As the white entrance hall to the Mediamatic exhibition room gradually became a vivacious red, inside the room music blazed, hips shimmied and taboos no longer were taboos.
The El HEMA exhibit opened on August 24th in the ground floor of the Post CS building.
“We decided to have all the floor tiles white and blue with Arabesque patterns on the white tiles,” graphic design intern Wael Morcos said Thursday at the 8th weekly El HEMA meeting. “We’re also testing the printers and colors to make sure we have the same red everywhere.”
The labels for the chocolate Arabic letters have been designed. Now, what is needed is to make all 29 letters so that people will be able to choose their Arab initials, similar to the chocolate letters Hema makes available during the Christmas season. Pillows with Arab letters and patterns have also been designed and the El HEMA clothing line still needs to be finished Morcos added.
All in due time. For now, Thursday evening’s meeting was an exchange of sensual visuals, sounds and words.
Writer Raouf Moussad Basta began by sharing his take on forbidden topics in Egyptian and Arabic literature. “We live in two different schools of language,” Basta began, “the written and the spoken language.”
The written Arabic language, he explained, is the language of the Koran and is considered holy. While the spoken language is “wider and active and accepts the world from outside.”
In order to write about necessary sexual topics often considered taboo, Basta said he switched to the spoken language when he wrote his books. Nevertheless, this still caused outrage because of the three censorships on issues dealing with morals, politics and religion in the Arab world. And a new Internet censorship is rising especially for young people with blogs, he said.
“Even when I’m working [on the internet] from home, I know I’m being observed by Big Brother… I know it’s risky, but I can’t stop the temptation to write.”
Male Belly Dancer
Ossama Abu Amar, a social worker and belly dancer extraordinaire, further discussed how dialogue can begin with a single dance. For starters, Amar has been practicing a dance normally thought to be exclusively feminine for eight years now, raks sharki or oriental dancing. The French began calling it belly dancing, he said, but to him it’s simply oriental dancing.

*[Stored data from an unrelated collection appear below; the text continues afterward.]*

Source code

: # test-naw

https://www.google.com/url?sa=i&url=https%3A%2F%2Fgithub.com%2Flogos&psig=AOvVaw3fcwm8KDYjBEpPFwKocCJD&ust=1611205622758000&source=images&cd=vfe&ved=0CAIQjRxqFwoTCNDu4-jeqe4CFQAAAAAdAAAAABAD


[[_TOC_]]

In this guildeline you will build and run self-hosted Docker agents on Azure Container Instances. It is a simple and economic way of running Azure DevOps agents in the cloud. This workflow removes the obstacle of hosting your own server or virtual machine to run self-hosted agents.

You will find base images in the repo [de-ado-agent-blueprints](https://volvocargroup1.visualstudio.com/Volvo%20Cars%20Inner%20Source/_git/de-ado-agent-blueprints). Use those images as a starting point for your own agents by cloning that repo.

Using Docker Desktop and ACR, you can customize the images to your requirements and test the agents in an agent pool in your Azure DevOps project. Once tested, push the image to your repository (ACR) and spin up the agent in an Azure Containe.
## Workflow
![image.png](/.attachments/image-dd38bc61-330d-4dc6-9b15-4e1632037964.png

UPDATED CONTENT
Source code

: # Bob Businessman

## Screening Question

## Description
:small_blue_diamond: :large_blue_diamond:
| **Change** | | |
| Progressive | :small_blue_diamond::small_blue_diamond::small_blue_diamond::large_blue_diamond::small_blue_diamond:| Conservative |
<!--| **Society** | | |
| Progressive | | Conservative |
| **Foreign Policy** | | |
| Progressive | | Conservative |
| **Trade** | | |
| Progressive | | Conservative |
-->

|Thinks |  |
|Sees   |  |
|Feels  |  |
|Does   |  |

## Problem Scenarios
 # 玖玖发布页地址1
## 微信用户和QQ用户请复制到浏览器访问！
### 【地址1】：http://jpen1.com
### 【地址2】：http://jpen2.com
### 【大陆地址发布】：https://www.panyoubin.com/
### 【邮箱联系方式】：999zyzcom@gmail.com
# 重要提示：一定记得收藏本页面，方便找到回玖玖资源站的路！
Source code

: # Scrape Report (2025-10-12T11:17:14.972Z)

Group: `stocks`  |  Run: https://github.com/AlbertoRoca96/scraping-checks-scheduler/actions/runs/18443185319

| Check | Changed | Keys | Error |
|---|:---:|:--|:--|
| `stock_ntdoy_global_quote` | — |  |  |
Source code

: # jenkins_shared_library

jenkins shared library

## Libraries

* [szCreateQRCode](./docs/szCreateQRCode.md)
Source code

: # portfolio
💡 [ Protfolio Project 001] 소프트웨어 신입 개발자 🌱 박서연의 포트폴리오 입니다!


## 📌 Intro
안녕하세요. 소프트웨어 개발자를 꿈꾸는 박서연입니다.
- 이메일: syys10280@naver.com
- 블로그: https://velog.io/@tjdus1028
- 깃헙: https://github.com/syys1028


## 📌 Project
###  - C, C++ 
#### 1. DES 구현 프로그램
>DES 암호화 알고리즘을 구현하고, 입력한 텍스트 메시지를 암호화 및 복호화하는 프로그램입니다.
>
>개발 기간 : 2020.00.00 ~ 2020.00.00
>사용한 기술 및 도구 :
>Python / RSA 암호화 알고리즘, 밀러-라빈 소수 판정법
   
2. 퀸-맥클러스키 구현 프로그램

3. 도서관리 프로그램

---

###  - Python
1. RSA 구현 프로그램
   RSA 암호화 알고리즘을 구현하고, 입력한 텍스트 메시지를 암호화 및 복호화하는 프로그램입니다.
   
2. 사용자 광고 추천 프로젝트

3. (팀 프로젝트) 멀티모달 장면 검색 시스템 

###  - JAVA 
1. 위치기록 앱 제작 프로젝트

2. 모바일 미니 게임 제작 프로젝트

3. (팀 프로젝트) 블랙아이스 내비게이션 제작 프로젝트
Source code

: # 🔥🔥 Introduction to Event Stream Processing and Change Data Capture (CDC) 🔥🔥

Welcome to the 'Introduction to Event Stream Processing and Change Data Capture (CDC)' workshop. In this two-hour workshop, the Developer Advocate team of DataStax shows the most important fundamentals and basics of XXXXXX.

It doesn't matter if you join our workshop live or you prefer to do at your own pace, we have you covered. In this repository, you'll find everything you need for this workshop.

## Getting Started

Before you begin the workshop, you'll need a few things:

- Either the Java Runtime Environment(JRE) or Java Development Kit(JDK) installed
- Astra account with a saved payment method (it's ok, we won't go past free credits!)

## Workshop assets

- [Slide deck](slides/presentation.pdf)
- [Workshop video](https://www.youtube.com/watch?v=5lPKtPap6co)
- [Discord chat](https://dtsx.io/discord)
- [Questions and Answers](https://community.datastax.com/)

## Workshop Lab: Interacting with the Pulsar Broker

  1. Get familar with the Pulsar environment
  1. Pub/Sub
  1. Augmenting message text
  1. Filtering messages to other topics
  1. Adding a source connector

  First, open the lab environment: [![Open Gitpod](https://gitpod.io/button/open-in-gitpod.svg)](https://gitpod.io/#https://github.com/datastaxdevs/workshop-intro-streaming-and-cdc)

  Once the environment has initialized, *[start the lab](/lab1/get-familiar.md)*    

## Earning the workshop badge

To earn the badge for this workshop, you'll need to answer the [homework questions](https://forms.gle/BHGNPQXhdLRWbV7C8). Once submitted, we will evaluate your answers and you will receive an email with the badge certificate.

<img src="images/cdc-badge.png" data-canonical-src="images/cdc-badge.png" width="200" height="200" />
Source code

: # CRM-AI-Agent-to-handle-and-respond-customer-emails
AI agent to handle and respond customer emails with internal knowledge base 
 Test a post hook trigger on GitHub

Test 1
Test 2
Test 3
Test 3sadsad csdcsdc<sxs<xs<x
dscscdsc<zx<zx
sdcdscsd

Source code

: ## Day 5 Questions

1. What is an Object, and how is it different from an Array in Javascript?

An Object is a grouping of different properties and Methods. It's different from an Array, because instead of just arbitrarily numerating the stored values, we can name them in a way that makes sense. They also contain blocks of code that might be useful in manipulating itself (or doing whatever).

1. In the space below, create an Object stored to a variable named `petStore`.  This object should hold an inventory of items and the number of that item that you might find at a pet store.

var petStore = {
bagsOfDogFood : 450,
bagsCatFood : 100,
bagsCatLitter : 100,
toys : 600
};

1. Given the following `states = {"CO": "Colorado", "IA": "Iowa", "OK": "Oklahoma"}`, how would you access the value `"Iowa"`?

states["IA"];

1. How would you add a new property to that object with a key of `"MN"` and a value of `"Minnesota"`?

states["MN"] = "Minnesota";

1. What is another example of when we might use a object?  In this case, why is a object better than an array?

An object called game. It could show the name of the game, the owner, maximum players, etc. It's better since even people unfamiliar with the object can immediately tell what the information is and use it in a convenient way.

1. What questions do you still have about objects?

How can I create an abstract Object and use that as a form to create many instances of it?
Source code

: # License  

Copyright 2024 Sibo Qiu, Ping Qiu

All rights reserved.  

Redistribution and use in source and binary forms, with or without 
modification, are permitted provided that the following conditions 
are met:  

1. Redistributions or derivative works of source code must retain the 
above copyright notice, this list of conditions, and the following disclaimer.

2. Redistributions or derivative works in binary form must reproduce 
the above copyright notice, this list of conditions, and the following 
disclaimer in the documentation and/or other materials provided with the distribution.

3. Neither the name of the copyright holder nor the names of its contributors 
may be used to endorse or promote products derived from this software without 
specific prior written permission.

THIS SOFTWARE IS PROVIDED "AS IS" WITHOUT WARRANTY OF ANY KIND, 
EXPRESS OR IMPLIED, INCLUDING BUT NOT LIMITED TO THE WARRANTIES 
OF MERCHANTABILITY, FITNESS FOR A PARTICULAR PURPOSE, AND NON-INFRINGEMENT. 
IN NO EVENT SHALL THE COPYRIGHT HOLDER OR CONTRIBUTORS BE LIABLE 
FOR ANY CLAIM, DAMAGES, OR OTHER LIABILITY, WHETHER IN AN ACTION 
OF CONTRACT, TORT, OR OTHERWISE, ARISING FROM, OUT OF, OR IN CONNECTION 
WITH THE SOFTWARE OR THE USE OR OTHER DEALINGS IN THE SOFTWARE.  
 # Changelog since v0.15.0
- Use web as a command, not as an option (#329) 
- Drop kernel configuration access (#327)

In some countries, oriental dancing was “traditionally a man’s dance because women were not allowed to entertain other men,” Amar said. Hence, men would dress as women and entertain the men.
He further explained that in Arab culture, dancing begins at home, especially at family parties. His sister taught him how to dance, he said. However, when boys reach approximately 12 years of age, “they’re not allowed to do it anymore. They say it’s more for women.”
Clearly Amar continued to dance and he continues to spark discussions by stepping outside the boundaries set by society.
Middle Eastern Beats
Similarly, DJ Safri, fed up with the techno and electro music scene in Europe, stepped outside the musical boundaries to bring Middle Eastern dance music to the Netherlands.
DJ Safri said when he was growing up he was exposed to a wide variety of music and developed a taste for Eastern music that he couldn’t explain. Now Safri skillfully combines Western music with Eastern and Asian music so that it’s “interesting to as many people as possible.”
His goal is to have a dance floor comprised of 50 percent Dutch people and 50 percent non-Dutch—but that’s proved to be difficult. In the United Kingdom where there is a large population of Moroccan immigrants and the immigrants are more open-minded, Safri said, such innovative combinations of music are more popular.
“In Holland unfortunately it’s not the same. To Dutch people it all sounds the same and they either love it or leave it.”
Fortunately for Safri, most of the people at the meeting (that was approximately 50/50) seemed enthusiastic towards his music. And, most agreed that music is a good way to bring people together.
“When you see them on the dance floor you don’t see a difference anymore—the music gets people together,” Amar said.